Another important finding of HEHE is the “lollipop sign” as reported by Alomari et al in 2006 [15], who thought that “lollipop sign” was a characteristic finding of HEHE. Six cases showed “lollipop sign” in the study. “Lollipop sign” rarely occurs in most benign and malignant hepatic tumors, hence it can be considered as more characteristic finding of HEHE.
Dynamic contrast-enhanced scanning plays an important role in the diagnosis of HEHE. In general, as a vascular tumor, HEHE shows delayed enhancement in dynamic enhanced scanning. In this study, we found that the lesions showed three patterns of contrast enhancement, including mild homogeneous enhancement, ring-like enhancement and heterogeneous delayed enhancement. We also found that the patterns of contrast enhancement were closely related to the size of lesions. Smaller lesions (<2.0 cm) mostly showed mild homogeneous enhancement. With the enlargement of the lesions, HEHE could be characterized by multiple enhanced patterns. Lager lesions (>3.0 cm) mostly showed heterogeneous delayed enhancement. We consider that different patterns of contrast enhancement are related to pathological basis. Pathologically, the tumor tissues include epithelial and dendritic cells in variable proportions [1, 3, 16]. Larger tumor cells typically demonstrate presence of intracytoplasmic lumina containing erythrocytes, which resembles signet ring-like structures [17]. The peripheral tumor cells grow along preexisting sinusoids and terminal hepatic venules. Atrophic hepatocytes are obliterated. These may lead to heterogeneous enhancement of HEHE [1]. The presence of peripheral rich cellular zone and tissue edema may contribute to high density during enhanced scanning. The presence of abundant mucinous and stroma may contribute to the lack of central unenhanced areas [10, 18].

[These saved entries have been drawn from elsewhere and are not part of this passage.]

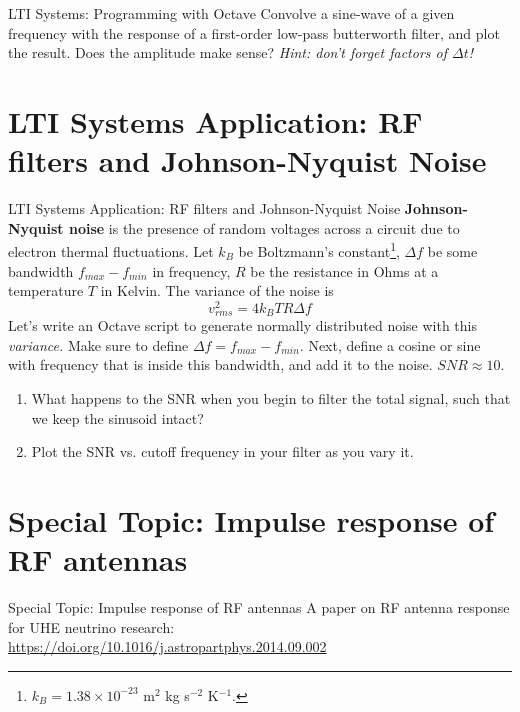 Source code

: \documentclass{beamer}
\begin{document}
\begin{frame}[fragile]{LTI Systems: Programming with Octave}
\small
Convolve a sine-wave of a given frequency with the response of a first-order low-pass butterworth filter, and plot the result.  Does the amplitude make sense? \textit{Hint: don't forget factors of $\Delta t$!}
\end{frame}

\section{LTI Systems Application: RF filters and Johnson-Nyquist Noise}

\begin{frame}[fragile]{LTI Systems Application: RF filters and Johnson-Nyquist Noise}
\small
\textbf{Johnson-Nyquist noise} is the presence of random voltages across a circuit due to electron thermal fluctuations. Let $k_B$ be Boltzmann's constant\footnote{$k_B = 1.38 \times 10^{-23}$ m$^2$ kg s$^{-2}$ K$^{-1}$.}, $\Delta f$ be some bandwidth $f_{max} - f_{min}$ in frequency, $R$ be the resistance in Ohms at a temperature $T$ in Kelvin. The variance of the noise is
\begin{equation}
v^2_{rms} = 4 k_B T R \Delta f
\end{equation}
Let's write an Octave script to generate normally distributed noise with this \textit{variance.}  Make sure to define $\Delta f = f_{max} - f_{min}$.  Next, define a cosine or sine with frequency that is inside this bandwidth, and add it to the noise.  $SNR \approx 10$.
\begin{enumerate}
\item What happens to the SNR when you begin to filter the total signal, such that we keep the sinusoid intact?
\item Plot the SNR vs. cutoff frequency in your filter as you vary it.
\end{enumerate}
\end{frame}

\section{Special Topic: Impulse response of RF antennas}

\begin{frame}{Special Topic: Impulse response of RF antennas}
\small
A paper on RF antenna response for UHE neutrino research: \\ \url{https://doi.org/10.1016/j.astropartphys.2014.09.002}
\end{frame}
\end{document}

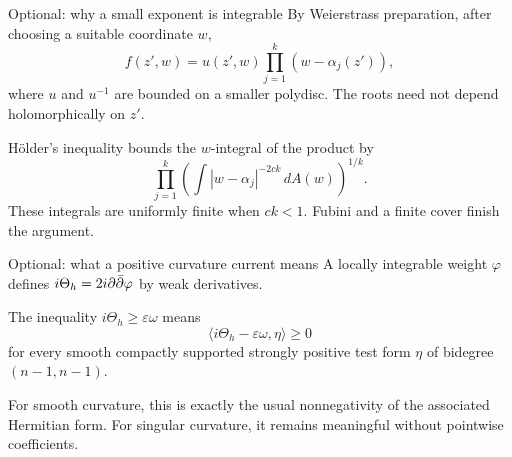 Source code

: \begin{frame}{Optional: why a small exponent is integrable}
By Weierstrass preparation, after choosing a suitable coordinate \(w\),
\[
f(z',w)=u(z',w)\prod_{j=1}^k(w-\alpha_j(z')),
\]
where \(u\) and \(u^{-1}\) are bounded on a smaller polydisc.
The roots need not depend holomorphically on \(z'\).
\par\medskip
Hölder's inequality bounds the \(w\)-integral of the product by
\[
\prod_{j=1}^k\left(\int |w-\alpha_j|^{-2ck}\,dA(w)\right)^{1/k}.
\]
These integrals are uniformly finite when \(ck<1\). Fubini and a finite cover finish the argument.
\end{frame}

\begin{frame}{Optional: what a positive curvature current means}
A locally integrable weight \(\varphi\) defines \(i\Theta_h=2i\partial\bar\partial\varphi\) by weak derivatives.
\par\medskip
The inequality \(i\Theta_h\ge\varepsilon\omega\) means
\[
\langle i\Theta_h-\varepsilon\omega,\eta\rangle\ge0
\]
for every smooth compactly supported strongly positive test form \(\eta\) of bidegree \((n-1,n-1)\).
\par\medskip
For smooth curvature, this is exactly the usual nonnegativity of the associated Hermitian form. For singular curvature, it remains meaningful without pointwise coefficients.
\end{frame}


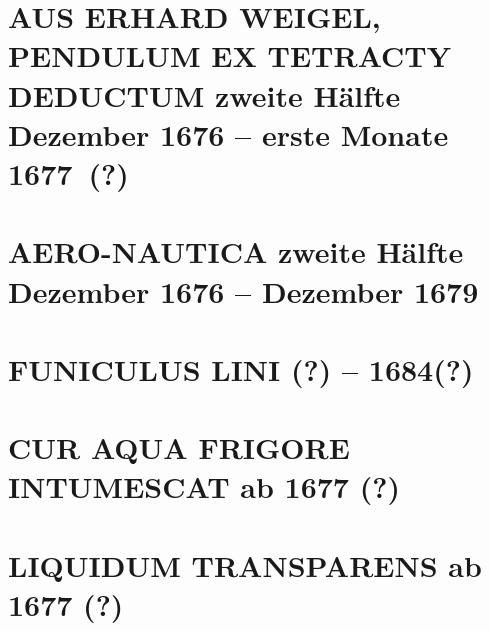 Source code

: \documentclass[%
fontsize=10pt,
]{scrbook}
\DeclareRobustCommand{\bracks}[1]{%
\textup{\lbrack}#1\textup{\rbrack}}
\begin{document}
\chapter[tocentry={Aus Erhard Weigel, Pendulum ex tetracty deductum 
\enskip \bracks{zweite Hälfte Dezember 1676 -- erste Monate 1677~(?)}},
head={Aus Erhard Weigel, Pendulum ex tetracty deductum}]%
{\MakeUppercase{Aus Erhard Weigel, Pendulum ex tetracty deductum}
\newline \bracks{zweite Hälfte Dezember 1676 -- erste Monate 1677~(?)}}
\label{38575}




\chapter[tocentry={Aero-nautica 
\enskip\bracks{zweite Hälfte Dezember 1676 -- Dezember 1679}},
head={Aero-nautica }]%
{\MakeUppercase{Aero-nautica}
\newline\bracks{zweite Hälfte Dezember 1676 -- Dezember 1679}}
\label{56215}




\chapter[tocentry={Funiculus Lini 
\enskip\lbrack%
1677\;(?) -- 1684\;(?)%
\rbrack},
head={Funiculus Lini}]%
{\MakeUppercase{Funiculus Lini}
\newline{}\;(?) -- 1684\;(?)%
\rbrack}%
\label{60261}




\chapter[tocentry={Cur aqua frigore intumescat %
\enskip\bracks{%
ab 1677 (?)%
}}, %
head={Cur aqua frigore intumescat%
}]%
{\MakeUppercase{Cur aqua frigore intumescat} %
\newline\bracks{%
ab 1677 (?)%
}}%
\label{60248}




\chapter[tocentry={Liquidum transparens %
\enskip\bracks{%
ab 1677 (?)%
}}, %
head={Liquidum transparens%
}]%
{\MakeUppercase{Liquidum transparens} %
\newline\bracks{%
ab 1677 (?)%
}}%
\label{60255}

\end{document}
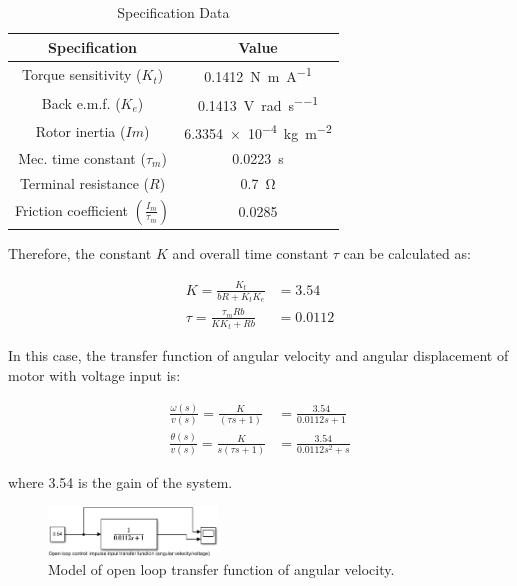 \documentclass[conference]{IEEEtran}
\begin{document}
\begin{table}[htbp]
    \caption{Specification Data}
    \begin{center}
    \begin{tabular}{|c|c|}
    \hline
    \textbf{Specification} & \textbf{Value}\\
    \hline
    \hline
    Torque sensitivity ($K_t$) & \SI{0.1412}{\newton\metre\per\ampere}\\
    \hline
    Back e.m.f. ($K_e$) & \SI{0.1413}{\volt\per\radian\per\second}\\
    \hline
    Rotor inertia ($Im$) & \SI{6.3354e-4}{\kg\per\meter\squared}\\
    \hline
    Mec. time constant ($\tau_m$) & \SI{0.0223}{\second}\\
    \hline
    Terminal resistance ($R$) & \SI{0.7}{\ohm}\\
    \hline
    Friction coefficient $\left(\frac{I_m}{\tau_m}\right)$ & \SI{0.0285}{}\\
    \hline
    \end{tabular}
    \label{sdtable}
    \end{center}
\end{table}

Therefore, the constant $K$ and overall time constant $\tau$ can be calculated as:

\begin{align}
    K = \frac{K_t}{bR + K_t K_e} &= 3.54\\ 
    \tau = \frac{\tau_m Rb}{K K_t + Rb} &= 0.0112
\end{align}

In this case, the transfer function of angular velocity and angular displacement of motor with voltage input is:

\begin{align}
    \frac{\omega (s)}{v(s)} = \frac{K}{(\tau s +1)} &= \frac{3.54}{0.0112s + 1}\\
    \frac{\theta (s)}{v(s)} = \frac{K}{s(\tau s + 1)} &= \frac{3.54}{0.0112s^2 + s}
\end{align}

where 3.54 is the gain of the system.

\begin{figure}[htbp]
    \centerline{\includegraphics[width = 0.4\textwidth]{../img/q1-2.png}}
    \caption{Model of open loop transfer function of angular velocity.}
\end{figure}
\end{document}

Based on our findings, HEHE could be discriminated from its differential diagnosis such as hepatic metastatic carcinoma, cholangiocarcinoma, and other liver vascular tumors like hepatic angiosarcoma or cavernous hemangioma.
The image features of hepatic metastatic carcinoma are more complicated. Similar to HEHE, this disease shows ring-like enhancement or nonspecific enhancement. However, the following tips could be applied in distinguishing hepatic metastatic carcinoma from HEHE: a known history of a primary malignancy; most commonly seen as peripheral enhancement lesions together with less common features such as delayed enhancement and invading blood vessels. Further more, HEHE lesions mostly demonstrate mild to moderate FDG uptake, while hepatic metastatic carcinoma commonly demonstrate intense FDG uptake. PET-CT could be used to detect the presence of metastatic tumor affecting distant organs to provide accurate staging.

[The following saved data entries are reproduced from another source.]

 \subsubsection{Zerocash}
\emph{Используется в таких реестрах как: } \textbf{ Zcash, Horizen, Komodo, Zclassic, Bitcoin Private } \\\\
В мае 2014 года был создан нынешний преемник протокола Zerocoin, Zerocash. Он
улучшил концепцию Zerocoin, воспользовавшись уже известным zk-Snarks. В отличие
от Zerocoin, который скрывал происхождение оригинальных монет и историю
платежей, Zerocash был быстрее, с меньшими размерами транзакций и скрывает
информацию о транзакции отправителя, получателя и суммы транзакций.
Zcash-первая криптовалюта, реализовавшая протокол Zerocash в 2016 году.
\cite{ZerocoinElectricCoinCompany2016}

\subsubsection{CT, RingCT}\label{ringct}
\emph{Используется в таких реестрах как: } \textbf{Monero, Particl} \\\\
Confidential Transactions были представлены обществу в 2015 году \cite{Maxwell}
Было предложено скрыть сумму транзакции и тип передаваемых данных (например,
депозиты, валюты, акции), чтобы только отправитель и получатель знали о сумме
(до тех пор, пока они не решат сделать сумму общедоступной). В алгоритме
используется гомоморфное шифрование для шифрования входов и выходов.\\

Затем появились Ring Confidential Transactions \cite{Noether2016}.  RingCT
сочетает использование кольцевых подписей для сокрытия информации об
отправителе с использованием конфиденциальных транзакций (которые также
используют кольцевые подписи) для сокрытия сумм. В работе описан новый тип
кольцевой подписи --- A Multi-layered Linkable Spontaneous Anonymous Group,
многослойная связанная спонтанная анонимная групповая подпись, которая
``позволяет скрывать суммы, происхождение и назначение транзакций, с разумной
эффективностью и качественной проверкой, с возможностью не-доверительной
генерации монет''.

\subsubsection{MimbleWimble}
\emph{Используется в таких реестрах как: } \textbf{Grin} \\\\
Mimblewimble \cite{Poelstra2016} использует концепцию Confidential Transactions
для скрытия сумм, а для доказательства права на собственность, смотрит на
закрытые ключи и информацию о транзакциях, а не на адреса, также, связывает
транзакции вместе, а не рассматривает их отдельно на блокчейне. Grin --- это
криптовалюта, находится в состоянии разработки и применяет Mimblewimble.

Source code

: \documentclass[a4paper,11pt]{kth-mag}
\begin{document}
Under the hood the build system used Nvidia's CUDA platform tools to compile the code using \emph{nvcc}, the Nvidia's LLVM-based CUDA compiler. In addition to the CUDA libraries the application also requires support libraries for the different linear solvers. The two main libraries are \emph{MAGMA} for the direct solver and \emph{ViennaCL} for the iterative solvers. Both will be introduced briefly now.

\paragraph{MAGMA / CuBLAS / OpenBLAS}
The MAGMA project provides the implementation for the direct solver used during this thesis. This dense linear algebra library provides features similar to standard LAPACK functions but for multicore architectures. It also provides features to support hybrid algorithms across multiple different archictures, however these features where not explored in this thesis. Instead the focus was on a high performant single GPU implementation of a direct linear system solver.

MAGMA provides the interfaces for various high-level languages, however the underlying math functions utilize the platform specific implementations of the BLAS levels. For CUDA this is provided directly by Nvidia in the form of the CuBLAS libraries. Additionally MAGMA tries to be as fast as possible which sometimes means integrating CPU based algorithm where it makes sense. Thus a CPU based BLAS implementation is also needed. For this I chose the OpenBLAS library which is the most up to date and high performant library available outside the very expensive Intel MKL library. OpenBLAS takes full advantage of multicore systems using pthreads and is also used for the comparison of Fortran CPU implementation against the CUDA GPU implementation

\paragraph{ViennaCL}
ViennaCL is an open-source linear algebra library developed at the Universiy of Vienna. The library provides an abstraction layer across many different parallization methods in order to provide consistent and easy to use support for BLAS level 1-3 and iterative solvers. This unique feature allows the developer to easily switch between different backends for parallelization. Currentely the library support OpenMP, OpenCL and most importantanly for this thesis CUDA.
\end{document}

For cholangiocarcinoma, it usually grows along the bile ducts. The adjacent bile ducts are nearly always dilated or are embedded by tumors. Invaded blood vessels are also shown. Cancer antigen 19-9 is usually elevated.

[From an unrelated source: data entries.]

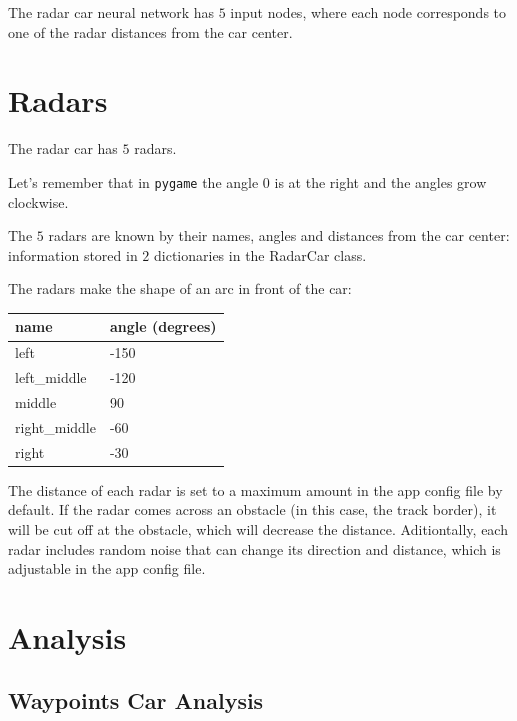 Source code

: \documentclass[a4paper]{article}
\begin{document}
The radar car neural network has $5$ input nodes, where each node corresponds to one of the radar distances from the car center.

\section{Radars}
\label{sec:radars}

The radar car has $5$ radars.

Let's remember that in \texttt{pygame} the angle $0$ is at the right and the angles grow clockwise.

The $5$ radars are known by their names, angles and distances from the car center: information stored in $2$ dictionaries in the RadarCar class.

The radars make the shape of an arc in front of the car:

\begin{table}[]
\begin{tabular}{|l|l|}
\hline
\textbf{name} & \textbf{angle (degrees)} \\
\hline
left          & -150 \\
left\_middle  & -120 \\
middle        & 90   \\
right\_middle & -60  \\
right         & -30  \\
\hline
\end{tabular}
\end{table}

The distance of each radar is set to a maximum amount in the app config file by default. If the radar comes across an obstacle (in this case, the track border), it will be cut off at the obstacle, which will decrease the distance. Aditiontally, each radar includes random noise that can change its direction and distance, which is adjustable in the app config file.

\section{Analysis}
\label{sec:analysis}


\subsection{Waypoints Car Analysis}
\label{subsec:waypoints-car-analysis}
\end{document}
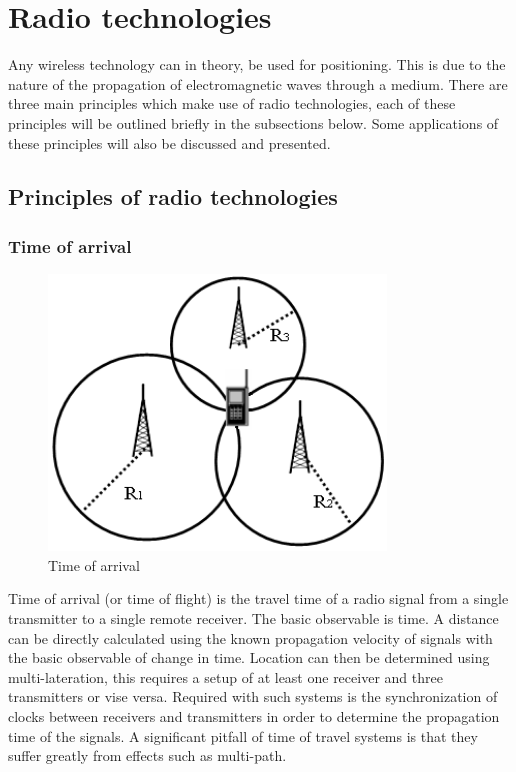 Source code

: \documentclass[11pt,a4paper]{report}
\begin{document}
	\section{Radio technologies}
		Any wireless technology can in theory, be used for positioning. This is due to the nature of the propagation of electromagnetic waves through a medium. There are three main principles which make use of radio technologies, each of these principles will be outlined briefly in the subsections below. Some applications of these principles will also be discussed and presented.
	
	\subsection{Principles of radio technologies}
		\subsubsection{Time of arrival}
			\begin{figure}[h!]
				\centering
				\includegraphics[width=0.8\textwidth]{time_of_arrival}
				\caption{Time of arrival}
				\label{fig:time_of_arrival}
			\end{figure}
			
			Time of arrival (or time of flight) is the travel time of a radio signal from a single transmitter to a single remote receiver. The basic observable is time. A distance can be directly calculated using the known propagation velocity of signals with the basic observable of change in time. Location can then be determined using multi-lateration, this requires a setup of at least one receiver and three transmitters or vise versa.
			Required with such systems is the synchronization of clocks between receivers and transmitters in order to determine the propagation time of the signals.
			A significant pitfall of time of travel systems is that they suffer greatly from effects such as multi-path.
			\cite{k._pahlavan_wideband_1998}
			
\end{document}
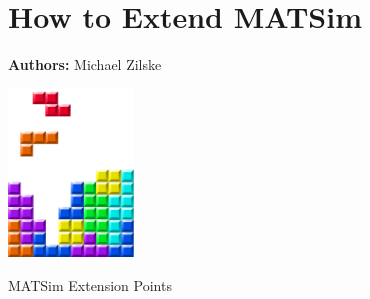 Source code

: \chapter{How to Extend MATSim }
\label{ch:extensionpoints}

\hfill \textbf{Authors:} Michael Zilske

\begin{center} \includegraphics[width=0.25\textwidth, angle=0]{figures/MATSimBook.png} \end{center}

MATSim Extension Points


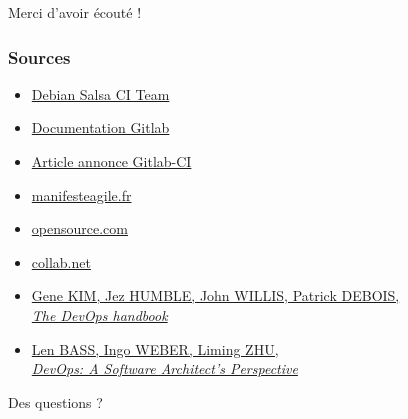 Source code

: \documentclass[10pt]{beamer}
\begin{document}
	\begin{appendix}

		\begin{frame}[standout]
			Merci d'avoir écouté !
		\end{frame}

		\begin{frame}
			\frametitle{Sources}
			\begin{itemize}
				\item \href{https://salsa.debian.org/salsa-ci-team/pipeline}{Debian Salsa CI Team}
				\item \href{https://docs.gitlab.com/ee/ci/}{Documentation Gitlab}

				\item \href{https://about.gitlab.com/press/releases/2018-03-22-gitlab-cicd-github-integration.html}{Article annonce Gitlab-CI}
				\item \href{http://manifesteagile.fr/}{manifesteagile.fr}
				\item \href{https://opensource.com/article/17/11/5-keys-get-started-devops}{opensource.com}
				\item \href{https://resources.collab.net/devops-101/what-is-devops}{collab.net}

				\item \href{https://itrevolution.com/book/the-devops-handbook/}{Gene KIM, Jez HUMBLE, John WILLIS, Patrick DEBOIS,\\ \textit{The DevOps handbook}}
				\item \href{https://itrevolution.com/book/the-devops-handbook/}{Len BASS, Ingo WEBER, Liming ZHU,\\ \textit{DevOps: A Software Architect’s Perspective}}
			\end{itemize}
		\end{frame}

		\begin{frame}[standout]
			Des questions ?
		\end{frame}

	\end{appendix}
	\maketitle
\end{document}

Other hepatic vascular tumors can be discriminated from HEHE, Hepatic cavernous hemangioma usually demonstrate more regular and obvious enhancement with similar appearances to arteries during arterial phase. On the other hand, hepatic angiosarcoma, a high-grade malignant vascular tumor, is often characterized by its irregular enhancement during arterial phase with enhanced nodular edge during portal vein phase or in delayed phase. Capsular retraction are usually not seen in hepatic vascular tumors.